Information given:
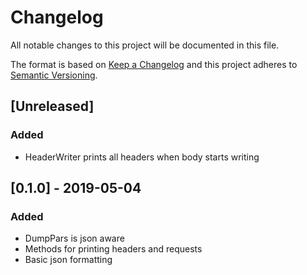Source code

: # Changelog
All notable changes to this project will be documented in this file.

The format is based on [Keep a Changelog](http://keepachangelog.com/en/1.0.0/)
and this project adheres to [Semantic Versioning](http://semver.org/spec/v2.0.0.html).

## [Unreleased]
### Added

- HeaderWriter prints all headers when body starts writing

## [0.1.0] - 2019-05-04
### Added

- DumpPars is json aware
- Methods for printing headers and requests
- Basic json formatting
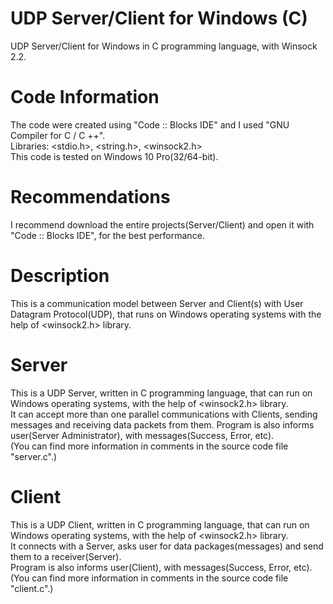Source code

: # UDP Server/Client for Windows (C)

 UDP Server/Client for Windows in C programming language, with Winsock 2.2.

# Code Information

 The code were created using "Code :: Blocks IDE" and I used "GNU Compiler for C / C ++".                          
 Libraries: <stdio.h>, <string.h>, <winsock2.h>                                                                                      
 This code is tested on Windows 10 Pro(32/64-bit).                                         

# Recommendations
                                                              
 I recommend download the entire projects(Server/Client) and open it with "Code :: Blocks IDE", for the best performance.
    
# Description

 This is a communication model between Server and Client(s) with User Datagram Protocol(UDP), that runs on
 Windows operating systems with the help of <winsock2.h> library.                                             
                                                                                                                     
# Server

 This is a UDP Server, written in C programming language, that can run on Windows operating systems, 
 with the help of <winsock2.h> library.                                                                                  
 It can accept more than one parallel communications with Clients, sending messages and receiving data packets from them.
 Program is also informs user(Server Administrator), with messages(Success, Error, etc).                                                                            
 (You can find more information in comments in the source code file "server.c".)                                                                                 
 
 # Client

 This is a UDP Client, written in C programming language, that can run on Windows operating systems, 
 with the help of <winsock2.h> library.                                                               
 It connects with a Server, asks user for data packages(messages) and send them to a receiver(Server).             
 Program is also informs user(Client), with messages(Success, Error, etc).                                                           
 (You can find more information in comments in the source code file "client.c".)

Problem to work on: Only a number is needed here: how many lines of the data include the word "Success"?

Response to this task: 2